(Stored entries)
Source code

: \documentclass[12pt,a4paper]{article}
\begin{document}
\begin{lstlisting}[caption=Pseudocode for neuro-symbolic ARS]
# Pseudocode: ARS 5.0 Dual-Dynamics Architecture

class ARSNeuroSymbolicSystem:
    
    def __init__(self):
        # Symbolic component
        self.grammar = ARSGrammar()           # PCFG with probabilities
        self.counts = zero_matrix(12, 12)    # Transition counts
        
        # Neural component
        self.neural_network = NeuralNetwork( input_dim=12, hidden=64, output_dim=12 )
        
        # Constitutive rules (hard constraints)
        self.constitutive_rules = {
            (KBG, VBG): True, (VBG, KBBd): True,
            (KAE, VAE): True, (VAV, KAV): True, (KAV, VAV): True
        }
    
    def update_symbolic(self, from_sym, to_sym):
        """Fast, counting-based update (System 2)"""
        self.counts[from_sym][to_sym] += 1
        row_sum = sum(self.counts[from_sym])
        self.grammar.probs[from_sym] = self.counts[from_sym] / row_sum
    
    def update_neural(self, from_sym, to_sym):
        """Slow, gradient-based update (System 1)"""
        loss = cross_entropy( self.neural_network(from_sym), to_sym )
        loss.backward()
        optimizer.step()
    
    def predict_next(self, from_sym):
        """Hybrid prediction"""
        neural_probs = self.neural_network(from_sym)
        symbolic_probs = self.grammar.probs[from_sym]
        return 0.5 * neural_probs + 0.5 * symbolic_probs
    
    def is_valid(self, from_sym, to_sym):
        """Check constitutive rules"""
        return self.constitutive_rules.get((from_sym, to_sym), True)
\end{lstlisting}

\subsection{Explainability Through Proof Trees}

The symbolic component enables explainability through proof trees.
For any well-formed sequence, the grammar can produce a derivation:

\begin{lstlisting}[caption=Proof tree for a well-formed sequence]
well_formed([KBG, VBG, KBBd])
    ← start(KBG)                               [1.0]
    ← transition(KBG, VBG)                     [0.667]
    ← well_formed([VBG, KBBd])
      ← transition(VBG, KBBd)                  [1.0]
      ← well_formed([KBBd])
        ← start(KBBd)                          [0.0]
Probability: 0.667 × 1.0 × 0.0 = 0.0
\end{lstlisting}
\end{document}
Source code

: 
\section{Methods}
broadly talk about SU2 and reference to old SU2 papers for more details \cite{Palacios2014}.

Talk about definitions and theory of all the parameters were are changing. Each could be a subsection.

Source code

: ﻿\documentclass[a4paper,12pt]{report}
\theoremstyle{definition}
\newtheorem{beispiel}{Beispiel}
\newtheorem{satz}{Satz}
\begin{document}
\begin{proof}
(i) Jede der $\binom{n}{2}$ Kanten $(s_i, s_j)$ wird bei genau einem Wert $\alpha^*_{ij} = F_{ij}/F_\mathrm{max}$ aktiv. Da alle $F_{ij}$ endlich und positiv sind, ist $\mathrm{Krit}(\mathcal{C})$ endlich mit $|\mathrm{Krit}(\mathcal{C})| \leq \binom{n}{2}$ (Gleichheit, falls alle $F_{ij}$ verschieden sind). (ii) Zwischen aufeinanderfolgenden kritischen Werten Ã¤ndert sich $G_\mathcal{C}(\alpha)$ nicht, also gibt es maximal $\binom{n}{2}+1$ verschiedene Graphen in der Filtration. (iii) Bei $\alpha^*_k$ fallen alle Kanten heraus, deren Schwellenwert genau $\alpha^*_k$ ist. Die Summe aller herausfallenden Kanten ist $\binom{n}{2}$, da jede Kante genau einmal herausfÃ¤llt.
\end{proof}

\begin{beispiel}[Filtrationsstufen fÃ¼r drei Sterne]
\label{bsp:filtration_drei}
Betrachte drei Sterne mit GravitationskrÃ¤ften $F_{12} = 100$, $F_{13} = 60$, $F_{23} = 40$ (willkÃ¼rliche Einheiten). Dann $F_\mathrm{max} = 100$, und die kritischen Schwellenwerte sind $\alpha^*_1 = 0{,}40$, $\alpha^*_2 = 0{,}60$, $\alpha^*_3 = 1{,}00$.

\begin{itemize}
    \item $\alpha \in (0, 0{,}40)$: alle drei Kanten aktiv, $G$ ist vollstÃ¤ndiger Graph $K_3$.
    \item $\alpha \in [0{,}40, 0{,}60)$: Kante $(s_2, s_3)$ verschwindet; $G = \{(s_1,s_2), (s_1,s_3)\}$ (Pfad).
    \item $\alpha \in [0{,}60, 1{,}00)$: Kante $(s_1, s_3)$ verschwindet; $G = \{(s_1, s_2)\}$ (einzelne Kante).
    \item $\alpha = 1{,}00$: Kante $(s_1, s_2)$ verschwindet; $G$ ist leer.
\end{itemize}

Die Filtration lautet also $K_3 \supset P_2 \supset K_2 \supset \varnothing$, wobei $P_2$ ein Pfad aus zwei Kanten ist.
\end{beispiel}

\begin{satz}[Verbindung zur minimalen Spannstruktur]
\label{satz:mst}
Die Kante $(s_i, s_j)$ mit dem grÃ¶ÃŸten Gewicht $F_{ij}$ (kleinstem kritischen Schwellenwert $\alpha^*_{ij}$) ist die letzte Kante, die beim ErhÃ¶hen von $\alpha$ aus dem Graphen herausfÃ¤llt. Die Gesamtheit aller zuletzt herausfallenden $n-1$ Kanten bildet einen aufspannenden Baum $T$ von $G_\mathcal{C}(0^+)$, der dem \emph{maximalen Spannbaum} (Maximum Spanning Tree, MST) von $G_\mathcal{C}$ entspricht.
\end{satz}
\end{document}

About this exercise :: Go through the data above and find the lines with the word "component". Copy each of those lines.

Exercise output ::
        # Symbolic component
        # Neural component
The symbolic component enables explainability through proof trees.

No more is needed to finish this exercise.